The americans eat the chickens, the chinese eat the feet. For some reason, the chinese have yet to develop a chicken with more than two feet, and the americans have yet to develop a taste for chicken feet.
The dollar is constantly going up and down against world currencies- if you look at the dollar versus euro for the last ten years, while the general trend has been for the dollar to fall against the euro, there have been some big peaks and valleys along the way.
In the last 5 years, its been as low as $1.20 and as high as $1.60 per euro- thats a 40 cent range, and all due to a wide variety of circumstances that Bernanke only wishes he could control.
http://www.oanda.com/currency/historical-rates/
It has not been, and probably will not be, a simple predictable single line downward- it jumps all over the place.
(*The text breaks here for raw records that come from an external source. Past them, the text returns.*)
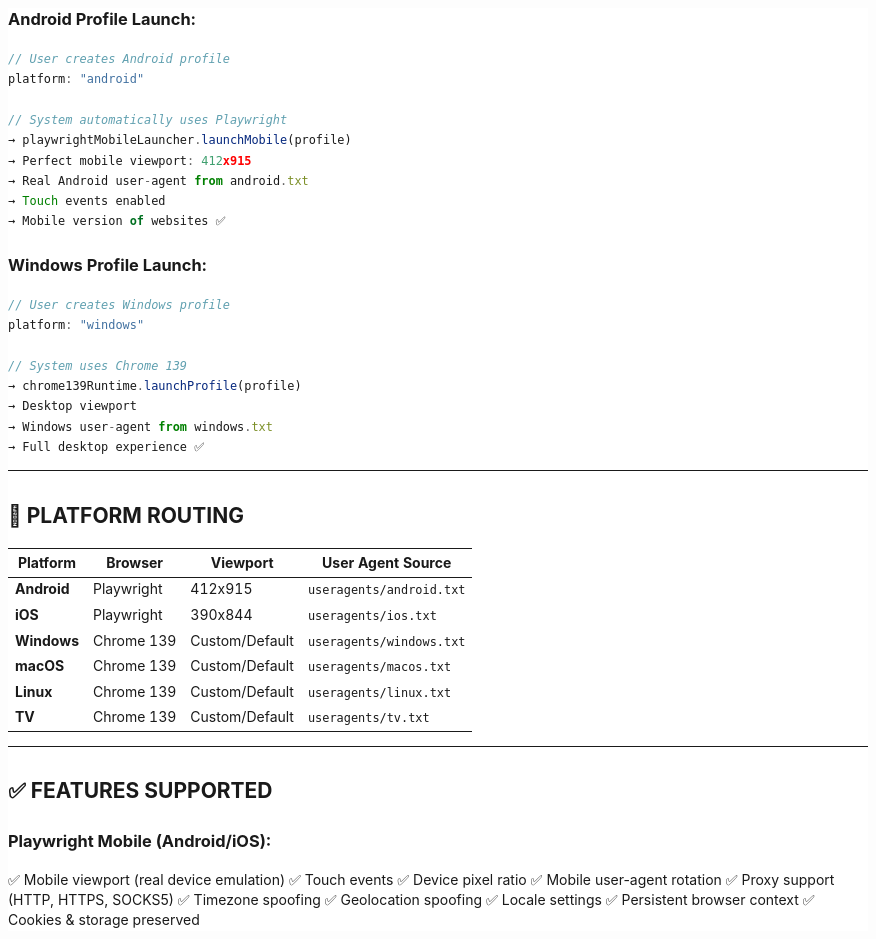 ### **Android Profile Launch:**
```javascript
// User creates Android profile
platform: "android"

// System automatically uses Playwright
→ playwrightMobileLauncher.launchMobile(profile)
→ Perfect mobile viewport: 412x915
→ Real Android user-agent from android.txt
→ Touch events enabled
→ Mobile version of websites ✅
```

### **Windows Profile Launch:**
```javascript
// User creates Windows profile  
platform: "windows"

// System uses Chrome 139
→ chrome139Runtime.launchProfile(profile)
→ Desktop viewport
→ Windows user-agent from windows.txt
→ Full desktop experience ✅
```

---

## 🎯 PLATFORM ROUTING

| Platform | Browser | Viewport | User Agent Source |
|----------|---------|----------|-------------------|
| **Android** | Playwright | 412x915 | `useragents/android.txt` |
| **iOS** | Playwright | 390x844 | `useragents/ios.txt` |
| **Windows** | Chrome 139 | Custom/Default | `useragents/windows.txt` |
| **macOS** | Chrome 139 | Custom/Default | `useragents/macos.txt` |
| **Linux** | Chrome 139 | Custom/Default | `useragents/linux.txt` |
| **TV** | Chrome 139 | Custom/Default | `useragents/tv.txt` |

---

## ✅ FEATURES SUPPORTED

### **Playwright Mobile (Android/iOS):**
✅ Mobile viewport (real device emulation)
✅ Touch events
✅ Device pixel ratio
✅ Mobile user-agent rotation
✅ Proxy support (HTTP, HTTPS, SOCKS5)
✅ Timezone spoofing
✅ Geolocation spoofing
✅ Locale settings
✅ Persistent browser context
✅ Cookies & storage preserved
The chinese have been doing a better job of keeping the yuan relatively stable against the dollar, but only because they routinely will dump $20 or $50 Billion into the market, buying and selling to support their state determined exchange rate. The USA does not have this luxury, being a net deficit economy, not a net surplus like the chinese.
Currently, the US is a pretty small portion of the chinese economy- exports in general are somewhere around 20% of the chinese economy, and, of that, the USA is only about 20% of chinese exports.
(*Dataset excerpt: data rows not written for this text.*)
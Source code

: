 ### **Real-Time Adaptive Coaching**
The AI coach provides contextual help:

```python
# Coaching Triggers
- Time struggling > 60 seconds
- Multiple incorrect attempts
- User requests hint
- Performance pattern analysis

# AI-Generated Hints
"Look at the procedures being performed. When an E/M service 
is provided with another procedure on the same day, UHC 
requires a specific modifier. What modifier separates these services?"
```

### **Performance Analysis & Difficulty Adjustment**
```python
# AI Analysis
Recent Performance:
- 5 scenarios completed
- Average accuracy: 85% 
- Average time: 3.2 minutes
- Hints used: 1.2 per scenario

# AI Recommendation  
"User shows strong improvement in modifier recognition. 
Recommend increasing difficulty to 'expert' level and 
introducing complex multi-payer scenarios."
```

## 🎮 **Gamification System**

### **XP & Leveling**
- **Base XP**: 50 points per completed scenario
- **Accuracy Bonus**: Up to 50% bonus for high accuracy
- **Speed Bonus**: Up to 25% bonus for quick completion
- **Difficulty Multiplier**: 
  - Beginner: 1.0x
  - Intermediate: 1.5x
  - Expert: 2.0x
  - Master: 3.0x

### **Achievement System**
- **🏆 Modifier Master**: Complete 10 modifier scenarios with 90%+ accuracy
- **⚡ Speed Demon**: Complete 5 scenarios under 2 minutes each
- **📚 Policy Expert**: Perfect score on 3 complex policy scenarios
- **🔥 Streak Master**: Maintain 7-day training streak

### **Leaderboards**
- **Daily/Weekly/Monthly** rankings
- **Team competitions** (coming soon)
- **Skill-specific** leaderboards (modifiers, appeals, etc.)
So, in total, the US exports only represent about 5% or so of the chinese economy.
The US needs them a whole lot more than the Chinese needs the US market.
Especially since the crash has weaned a lot of chinese industries of US customers- thousands of factories that made things like toys and christmas decorations closed in the last 3 years- and the chinese economy still is growing at over 10% a year- so all those jobs have been absorbed making things for china, and for export to their other customers.
The US is becoming less and less relevant to the chinese.
The dollar is a safe international currency- and when we see events like the recent unrest in Libya, that is reinforced- in the last couple of weeks, the interest rate the USA must pay to borrow money has gone DOWN- because the "invisible hand" of the world market finds the USA to be an even safer place to invest in troubled times.
Interest rates on T Bills are a direct result of consumer confidence- Norwegian pension funds, Chinese banks, Saudi Princes, Japanese grandmas- all buy T Bills and US bonds, and all are buying MORE of them, and thus lowering the rates, when trouble stirs around the world.
This is not a theory or my ideology- its a simple observation of real world events.